I’d been in the hospital a week when Nurse Pelvis came back from her vacation.
She was short and looked like Jaimie Lee Curtis with short legs and extra lines in her face from seeing thirty years of pain and suffering. Her name was something like Harriet Friedman, but we called her Nurse Pelvis because she had a long story about the time she broke her pelvis and she had this kinda sexy pelvis first walk.
I was in traction, with a cast on my arm to help the severed tendons in my forearm heal.
She looked at me frowning. Then she smiled and the room lit up.
“That’s not a fractured pelvis,” she said. “Your pelvis isn’t even out of place. It’s just cracked.”
This was true, my pelvis would take a month of traction in a hospital bed to heal enough to stand, but it wasn’t anything like the massive fractures my dad would suffer years later.
“I’ll tell you about a fractured pelvis,” Nurse Pelvis went on, smiling happily. “We had a guy in here a couple of years ago who was fixing his roof and fell off.
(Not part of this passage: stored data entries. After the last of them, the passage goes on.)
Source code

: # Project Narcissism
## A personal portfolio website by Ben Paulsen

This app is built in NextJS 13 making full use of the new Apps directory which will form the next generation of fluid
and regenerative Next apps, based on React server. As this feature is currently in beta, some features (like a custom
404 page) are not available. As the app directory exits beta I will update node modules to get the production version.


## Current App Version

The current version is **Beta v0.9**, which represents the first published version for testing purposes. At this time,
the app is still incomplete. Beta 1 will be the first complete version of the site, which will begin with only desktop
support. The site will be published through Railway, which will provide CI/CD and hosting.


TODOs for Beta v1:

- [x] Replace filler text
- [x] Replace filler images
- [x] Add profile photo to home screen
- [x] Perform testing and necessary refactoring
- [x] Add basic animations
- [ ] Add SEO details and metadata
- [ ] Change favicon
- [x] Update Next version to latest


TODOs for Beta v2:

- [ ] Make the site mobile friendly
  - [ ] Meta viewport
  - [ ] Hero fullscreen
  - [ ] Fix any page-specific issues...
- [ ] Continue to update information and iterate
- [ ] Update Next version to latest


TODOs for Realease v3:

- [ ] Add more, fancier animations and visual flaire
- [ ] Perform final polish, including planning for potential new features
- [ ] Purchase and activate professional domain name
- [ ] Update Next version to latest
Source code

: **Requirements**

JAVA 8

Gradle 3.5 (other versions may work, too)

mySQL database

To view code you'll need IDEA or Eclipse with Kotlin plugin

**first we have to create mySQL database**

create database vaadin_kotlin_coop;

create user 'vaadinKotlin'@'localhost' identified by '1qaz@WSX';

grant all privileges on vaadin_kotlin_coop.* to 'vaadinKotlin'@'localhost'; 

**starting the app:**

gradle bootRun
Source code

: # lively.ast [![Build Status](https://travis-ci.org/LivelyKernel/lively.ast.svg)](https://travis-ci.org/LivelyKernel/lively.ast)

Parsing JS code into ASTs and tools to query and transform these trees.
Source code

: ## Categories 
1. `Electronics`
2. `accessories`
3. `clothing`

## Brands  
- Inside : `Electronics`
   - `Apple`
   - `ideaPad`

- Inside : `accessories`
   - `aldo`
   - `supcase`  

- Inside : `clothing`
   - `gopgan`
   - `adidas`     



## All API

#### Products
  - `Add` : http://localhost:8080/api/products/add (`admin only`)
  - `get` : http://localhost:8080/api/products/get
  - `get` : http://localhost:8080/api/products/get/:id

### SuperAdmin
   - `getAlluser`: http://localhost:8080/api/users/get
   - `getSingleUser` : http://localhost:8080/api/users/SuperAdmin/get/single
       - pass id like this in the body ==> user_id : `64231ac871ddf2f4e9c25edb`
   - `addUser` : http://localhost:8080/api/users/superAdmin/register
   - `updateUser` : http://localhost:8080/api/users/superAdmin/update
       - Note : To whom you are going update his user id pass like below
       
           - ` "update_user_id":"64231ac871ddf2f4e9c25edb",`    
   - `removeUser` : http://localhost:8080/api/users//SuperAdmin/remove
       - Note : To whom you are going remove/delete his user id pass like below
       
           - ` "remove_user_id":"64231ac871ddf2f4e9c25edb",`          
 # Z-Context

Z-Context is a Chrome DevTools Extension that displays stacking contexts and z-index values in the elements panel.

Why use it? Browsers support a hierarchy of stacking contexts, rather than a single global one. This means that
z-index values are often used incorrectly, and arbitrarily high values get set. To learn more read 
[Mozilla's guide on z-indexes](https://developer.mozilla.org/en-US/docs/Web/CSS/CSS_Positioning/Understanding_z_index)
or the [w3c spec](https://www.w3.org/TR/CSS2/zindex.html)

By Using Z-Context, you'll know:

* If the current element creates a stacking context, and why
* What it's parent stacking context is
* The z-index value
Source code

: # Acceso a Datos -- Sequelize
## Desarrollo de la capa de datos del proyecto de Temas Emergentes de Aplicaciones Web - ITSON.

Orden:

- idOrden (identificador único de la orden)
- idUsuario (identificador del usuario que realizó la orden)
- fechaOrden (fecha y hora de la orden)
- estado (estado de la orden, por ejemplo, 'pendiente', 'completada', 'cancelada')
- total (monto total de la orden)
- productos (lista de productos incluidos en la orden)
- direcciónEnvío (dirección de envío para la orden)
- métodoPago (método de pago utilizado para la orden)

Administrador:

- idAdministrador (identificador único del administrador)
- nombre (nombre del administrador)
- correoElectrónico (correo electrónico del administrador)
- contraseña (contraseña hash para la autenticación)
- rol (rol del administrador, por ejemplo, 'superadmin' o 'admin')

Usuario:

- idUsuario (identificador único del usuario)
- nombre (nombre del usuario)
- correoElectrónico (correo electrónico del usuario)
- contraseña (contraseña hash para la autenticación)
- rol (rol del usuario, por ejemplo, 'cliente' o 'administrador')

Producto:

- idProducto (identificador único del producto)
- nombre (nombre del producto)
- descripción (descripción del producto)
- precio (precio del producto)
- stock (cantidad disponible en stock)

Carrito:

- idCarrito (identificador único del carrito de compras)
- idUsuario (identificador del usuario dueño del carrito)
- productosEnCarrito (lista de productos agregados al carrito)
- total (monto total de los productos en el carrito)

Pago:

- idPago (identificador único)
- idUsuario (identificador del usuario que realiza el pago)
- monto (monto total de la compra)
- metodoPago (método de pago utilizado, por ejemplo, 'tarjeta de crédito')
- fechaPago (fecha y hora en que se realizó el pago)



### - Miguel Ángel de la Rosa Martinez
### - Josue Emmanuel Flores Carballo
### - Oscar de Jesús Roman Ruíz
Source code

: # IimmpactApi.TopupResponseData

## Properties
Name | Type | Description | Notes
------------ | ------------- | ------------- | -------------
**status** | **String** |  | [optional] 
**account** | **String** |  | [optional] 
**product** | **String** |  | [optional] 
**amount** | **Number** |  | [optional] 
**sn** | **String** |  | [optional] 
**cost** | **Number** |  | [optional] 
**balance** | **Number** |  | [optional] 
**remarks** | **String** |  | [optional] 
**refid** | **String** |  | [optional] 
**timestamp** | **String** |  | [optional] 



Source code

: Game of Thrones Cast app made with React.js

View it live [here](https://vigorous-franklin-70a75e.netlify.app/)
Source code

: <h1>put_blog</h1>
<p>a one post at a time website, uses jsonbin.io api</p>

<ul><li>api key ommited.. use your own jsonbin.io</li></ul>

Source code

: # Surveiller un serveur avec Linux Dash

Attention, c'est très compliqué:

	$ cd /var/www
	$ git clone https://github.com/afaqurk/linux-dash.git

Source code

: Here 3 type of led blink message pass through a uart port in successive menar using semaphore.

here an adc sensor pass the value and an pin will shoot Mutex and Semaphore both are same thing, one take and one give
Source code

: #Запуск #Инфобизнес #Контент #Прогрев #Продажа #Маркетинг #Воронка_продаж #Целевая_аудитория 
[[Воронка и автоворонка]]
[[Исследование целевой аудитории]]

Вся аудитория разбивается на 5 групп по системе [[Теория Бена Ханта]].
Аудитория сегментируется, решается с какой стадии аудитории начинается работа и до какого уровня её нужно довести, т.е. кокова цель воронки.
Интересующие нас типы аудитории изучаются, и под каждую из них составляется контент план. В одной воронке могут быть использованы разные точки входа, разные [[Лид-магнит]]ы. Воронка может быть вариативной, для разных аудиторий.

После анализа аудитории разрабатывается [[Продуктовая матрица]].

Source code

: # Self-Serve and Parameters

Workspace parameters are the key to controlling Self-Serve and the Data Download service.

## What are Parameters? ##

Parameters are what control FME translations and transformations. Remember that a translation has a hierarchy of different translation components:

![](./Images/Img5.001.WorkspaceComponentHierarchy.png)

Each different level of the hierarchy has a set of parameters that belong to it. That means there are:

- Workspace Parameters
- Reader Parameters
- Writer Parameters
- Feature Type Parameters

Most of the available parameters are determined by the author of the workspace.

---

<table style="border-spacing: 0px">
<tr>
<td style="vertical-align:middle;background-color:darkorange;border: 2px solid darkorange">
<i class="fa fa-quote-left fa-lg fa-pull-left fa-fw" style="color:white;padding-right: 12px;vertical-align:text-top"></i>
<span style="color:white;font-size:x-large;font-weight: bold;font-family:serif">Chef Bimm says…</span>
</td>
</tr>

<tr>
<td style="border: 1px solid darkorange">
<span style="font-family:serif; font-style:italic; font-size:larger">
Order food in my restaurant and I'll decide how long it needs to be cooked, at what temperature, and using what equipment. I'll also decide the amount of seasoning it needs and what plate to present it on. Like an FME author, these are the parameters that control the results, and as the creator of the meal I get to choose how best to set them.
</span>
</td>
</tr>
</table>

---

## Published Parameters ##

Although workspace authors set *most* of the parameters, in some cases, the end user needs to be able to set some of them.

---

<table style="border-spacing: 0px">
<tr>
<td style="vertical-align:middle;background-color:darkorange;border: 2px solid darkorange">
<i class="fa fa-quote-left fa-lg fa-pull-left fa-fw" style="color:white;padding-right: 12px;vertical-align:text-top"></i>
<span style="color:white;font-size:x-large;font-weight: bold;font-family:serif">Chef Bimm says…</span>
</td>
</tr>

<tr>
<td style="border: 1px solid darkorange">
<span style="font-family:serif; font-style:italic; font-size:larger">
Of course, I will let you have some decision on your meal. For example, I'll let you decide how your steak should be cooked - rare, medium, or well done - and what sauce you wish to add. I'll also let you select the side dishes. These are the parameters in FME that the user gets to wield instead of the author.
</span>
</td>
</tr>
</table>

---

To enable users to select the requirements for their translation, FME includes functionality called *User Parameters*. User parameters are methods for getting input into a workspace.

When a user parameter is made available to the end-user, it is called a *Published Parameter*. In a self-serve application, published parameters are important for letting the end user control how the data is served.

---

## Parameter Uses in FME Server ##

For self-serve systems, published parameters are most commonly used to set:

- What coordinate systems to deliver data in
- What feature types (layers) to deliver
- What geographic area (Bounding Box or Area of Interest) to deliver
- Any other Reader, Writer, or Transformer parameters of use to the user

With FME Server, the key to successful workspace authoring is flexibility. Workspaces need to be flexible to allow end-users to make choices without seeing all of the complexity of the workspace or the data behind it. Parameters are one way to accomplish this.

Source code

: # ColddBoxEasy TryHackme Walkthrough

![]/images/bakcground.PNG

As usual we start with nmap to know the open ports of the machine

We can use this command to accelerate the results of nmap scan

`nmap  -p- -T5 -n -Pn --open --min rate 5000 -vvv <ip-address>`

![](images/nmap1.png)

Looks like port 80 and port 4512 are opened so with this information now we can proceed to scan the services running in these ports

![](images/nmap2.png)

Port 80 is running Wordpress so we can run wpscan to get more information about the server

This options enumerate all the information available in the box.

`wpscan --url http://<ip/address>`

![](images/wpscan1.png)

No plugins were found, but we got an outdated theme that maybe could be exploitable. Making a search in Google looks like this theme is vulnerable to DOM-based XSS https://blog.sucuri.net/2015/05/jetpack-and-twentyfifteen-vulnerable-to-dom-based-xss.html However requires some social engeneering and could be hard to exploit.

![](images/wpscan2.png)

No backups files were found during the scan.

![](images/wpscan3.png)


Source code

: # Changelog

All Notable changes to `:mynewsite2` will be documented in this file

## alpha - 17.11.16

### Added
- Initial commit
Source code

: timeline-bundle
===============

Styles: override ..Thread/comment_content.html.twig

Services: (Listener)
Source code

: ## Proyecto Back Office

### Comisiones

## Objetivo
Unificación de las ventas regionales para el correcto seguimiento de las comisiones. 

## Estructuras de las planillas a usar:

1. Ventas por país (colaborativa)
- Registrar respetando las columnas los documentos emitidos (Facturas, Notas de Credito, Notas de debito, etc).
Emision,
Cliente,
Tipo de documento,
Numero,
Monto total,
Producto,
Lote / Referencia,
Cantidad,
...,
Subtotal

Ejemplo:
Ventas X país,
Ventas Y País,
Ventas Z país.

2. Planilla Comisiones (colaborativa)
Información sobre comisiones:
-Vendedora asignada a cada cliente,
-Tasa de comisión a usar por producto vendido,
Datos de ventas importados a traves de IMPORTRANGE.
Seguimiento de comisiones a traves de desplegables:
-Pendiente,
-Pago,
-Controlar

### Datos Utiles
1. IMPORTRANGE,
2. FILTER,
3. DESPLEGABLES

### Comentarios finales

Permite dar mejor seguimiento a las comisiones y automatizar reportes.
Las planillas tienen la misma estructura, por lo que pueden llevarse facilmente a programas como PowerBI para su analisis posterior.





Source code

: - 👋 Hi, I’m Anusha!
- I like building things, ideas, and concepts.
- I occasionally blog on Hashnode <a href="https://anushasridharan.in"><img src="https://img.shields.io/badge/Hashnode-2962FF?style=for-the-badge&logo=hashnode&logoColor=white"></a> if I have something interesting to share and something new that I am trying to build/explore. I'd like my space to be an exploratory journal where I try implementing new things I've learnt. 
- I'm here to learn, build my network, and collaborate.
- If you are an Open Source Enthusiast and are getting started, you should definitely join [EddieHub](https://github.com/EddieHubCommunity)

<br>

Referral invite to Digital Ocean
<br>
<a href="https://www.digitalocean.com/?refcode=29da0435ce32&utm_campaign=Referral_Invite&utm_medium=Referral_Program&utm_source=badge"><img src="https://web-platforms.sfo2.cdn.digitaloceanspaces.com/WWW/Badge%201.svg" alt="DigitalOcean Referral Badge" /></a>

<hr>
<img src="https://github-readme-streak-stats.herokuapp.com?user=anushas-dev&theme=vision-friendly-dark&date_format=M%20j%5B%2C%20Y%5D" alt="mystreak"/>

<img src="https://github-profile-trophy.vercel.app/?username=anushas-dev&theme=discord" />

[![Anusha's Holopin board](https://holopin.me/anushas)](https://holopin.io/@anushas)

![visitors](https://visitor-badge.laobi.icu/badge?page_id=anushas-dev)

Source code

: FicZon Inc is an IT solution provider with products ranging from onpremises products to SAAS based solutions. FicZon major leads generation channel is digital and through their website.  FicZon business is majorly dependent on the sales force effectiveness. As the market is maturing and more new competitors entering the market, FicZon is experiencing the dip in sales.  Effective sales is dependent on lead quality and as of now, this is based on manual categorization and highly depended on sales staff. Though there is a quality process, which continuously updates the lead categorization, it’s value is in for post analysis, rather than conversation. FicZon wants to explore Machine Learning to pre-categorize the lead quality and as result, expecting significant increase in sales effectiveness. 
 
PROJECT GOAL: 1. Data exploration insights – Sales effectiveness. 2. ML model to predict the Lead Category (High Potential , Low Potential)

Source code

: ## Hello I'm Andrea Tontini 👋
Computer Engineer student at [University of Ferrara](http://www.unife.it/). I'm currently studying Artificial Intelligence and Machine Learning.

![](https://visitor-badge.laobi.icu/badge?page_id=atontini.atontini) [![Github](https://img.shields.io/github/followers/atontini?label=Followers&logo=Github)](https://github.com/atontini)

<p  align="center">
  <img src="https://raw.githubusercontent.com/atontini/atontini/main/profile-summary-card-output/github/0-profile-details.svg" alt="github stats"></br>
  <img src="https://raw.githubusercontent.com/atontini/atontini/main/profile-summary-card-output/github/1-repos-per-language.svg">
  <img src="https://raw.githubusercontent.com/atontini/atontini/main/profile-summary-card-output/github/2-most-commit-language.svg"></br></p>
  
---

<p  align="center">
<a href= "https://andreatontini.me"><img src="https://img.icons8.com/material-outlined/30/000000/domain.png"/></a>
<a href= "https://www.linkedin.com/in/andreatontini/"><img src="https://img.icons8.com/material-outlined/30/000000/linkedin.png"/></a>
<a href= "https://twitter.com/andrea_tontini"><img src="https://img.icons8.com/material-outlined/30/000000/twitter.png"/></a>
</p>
Knocks the wind out of him and sprains his wrist. So he decides that is not going to happen again. So before he goes back up to finish fixing his roof, he ties a rope around the trailer hitch on his Suburban, and the other end around his waist. So he goes back up on the roof and over to the other side where he’s fixing the flashing around the chimney.
"Then his wife walks out the front door, hops in the Suburban and drives off to do the weekend shopping. He was in here for a year, his wife left him, he lost his house.
As the blog said in Barbarossa, tying yourself to security is really, really dangerous.